Third, set the charge rate (amps). Unless you need the battery charged in a hurry, just use the gentlest one available. Again, push buttons until the right rate is lit. Most smart chargers will fire up as soon as you have both a type and rate configured, and the display will change to indicate current. Or, manually select the ammeter function. Observe that the battery is accepting current close to the selected charge rate. Switch to voltmeter mode and observe that the voltage is rising quickly at first, then much more slowly.
How to use a trickle charger or maintainer
First, for a fixed-current trickle charger, make sure the rate is less than 1/20th of the battery's capacity, so don't use a 2A trickle charger on a battery smaller than 40AH. A ratio of 1/100th is safer. Yes, this means that most UPS-style VRLAs are too small to be used with common trickle chargers, so don't!

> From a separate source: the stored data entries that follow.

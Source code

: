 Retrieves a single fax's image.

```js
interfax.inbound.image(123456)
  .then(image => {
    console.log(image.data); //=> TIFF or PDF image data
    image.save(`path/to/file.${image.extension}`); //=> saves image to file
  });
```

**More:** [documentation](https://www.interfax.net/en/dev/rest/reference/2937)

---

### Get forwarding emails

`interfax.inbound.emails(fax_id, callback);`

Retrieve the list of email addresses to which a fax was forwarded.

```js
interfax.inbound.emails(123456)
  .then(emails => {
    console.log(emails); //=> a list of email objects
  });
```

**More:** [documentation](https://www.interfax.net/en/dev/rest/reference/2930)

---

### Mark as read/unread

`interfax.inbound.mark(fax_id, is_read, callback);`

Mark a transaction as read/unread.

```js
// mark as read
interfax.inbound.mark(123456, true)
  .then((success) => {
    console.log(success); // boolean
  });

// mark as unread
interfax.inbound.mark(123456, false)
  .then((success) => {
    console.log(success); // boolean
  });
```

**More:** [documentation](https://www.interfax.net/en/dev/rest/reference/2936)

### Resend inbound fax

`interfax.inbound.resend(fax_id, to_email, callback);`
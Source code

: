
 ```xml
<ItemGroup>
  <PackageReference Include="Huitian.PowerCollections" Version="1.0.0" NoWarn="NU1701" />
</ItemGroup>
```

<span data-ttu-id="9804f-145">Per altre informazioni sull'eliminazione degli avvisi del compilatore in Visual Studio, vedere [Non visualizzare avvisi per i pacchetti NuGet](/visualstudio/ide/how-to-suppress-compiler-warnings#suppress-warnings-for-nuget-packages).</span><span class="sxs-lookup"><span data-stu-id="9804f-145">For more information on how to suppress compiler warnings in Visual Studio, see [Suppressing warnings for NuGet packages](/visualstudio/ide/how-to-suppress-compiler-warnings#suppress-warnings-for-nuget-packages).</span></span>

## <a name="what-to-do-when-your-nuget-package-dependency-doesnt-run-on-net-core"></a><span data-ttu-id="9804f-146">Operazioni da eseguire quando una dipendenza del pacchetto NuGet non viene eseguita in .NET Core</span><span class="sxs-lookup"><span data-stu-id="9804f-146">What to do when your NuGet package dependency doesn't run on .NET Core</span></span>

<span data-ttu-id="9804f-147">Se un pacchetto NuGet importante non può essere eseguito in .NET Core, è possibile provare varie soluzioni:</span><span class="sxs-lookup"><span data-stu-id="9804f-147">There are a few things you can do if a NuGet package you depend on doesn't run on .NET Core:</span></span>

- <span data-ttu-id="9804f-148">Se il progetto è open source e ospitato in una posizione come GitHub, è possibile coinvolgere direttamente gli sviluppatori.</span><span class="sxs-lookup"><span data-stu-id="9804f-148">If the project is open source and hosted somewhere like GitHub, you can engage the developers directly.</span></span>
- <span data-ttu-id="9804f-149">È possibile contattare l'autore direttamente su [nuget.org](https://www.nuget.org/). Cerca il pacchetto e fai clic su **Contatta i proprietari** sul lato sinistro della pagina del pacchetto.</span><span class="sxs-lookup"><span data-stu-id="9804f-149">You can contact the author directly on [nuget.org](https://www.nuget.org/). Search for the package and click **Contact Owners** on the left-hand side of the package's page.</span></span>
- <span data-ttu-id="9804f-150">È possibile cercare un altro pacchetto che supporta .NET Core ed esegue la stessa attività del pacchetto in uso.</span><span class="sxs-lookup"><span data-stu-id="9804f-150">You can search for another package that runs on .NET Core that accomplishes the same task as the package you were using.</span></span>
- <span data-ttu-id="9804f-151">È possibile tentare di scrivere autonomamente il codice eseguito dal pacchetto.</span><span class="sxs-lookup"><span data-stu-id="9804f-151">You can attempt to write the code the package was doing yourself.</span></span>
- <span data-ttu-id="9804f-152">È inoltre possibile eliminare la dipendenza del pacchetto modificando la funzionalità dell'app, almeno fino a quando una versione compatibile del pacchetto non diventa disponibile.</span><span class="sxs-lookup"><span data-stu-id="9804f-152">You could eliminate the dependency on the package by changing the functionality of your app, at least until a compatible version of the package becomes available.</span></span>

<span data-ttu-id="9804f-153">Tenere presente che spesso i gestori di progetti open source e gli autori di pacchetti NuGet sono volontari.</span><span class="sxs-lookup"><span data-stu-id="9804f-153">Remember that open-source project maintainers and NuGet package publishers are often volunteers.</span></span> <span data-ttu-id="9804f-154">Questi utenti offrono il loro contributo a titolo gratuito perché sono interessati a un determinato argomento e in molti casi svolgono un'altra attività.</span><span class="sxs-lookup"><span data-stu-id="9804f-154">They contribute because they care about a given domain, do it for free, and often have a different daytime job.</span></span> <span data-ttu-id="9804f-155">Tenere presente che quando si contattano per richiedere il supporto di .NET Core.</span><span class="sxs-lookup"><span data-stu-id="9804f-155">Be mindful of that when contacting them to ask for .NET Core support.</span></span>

For a smart maintainer, this doesn't apply, it will automatically go into float mode (see "further reading") for whatever it's hooked up to.
Second, just connect the battery. The charge will begin automatically. Just leave it that way.
On the subject of SoC
Battery state-of-charge can be estimated by measuring the terminal voltage, but only if the battery has been sitting idle for 15 minutes or more! Recent charging or discharging activity will throw the numbers way off. Slight chemical differences between flooded and VRLA/AGM mean you need to know the type to use this table.
The best resource out there is Battery University, a website which sprung out of Isidor Buchmann's seminal book "Batteries in a Portable World". It's a bit heavy on the Cadex product promotion, but their products really are cool, and the info really is good. (Incidentally, if you ever see a Cadex C8000 for cheap, let me know!)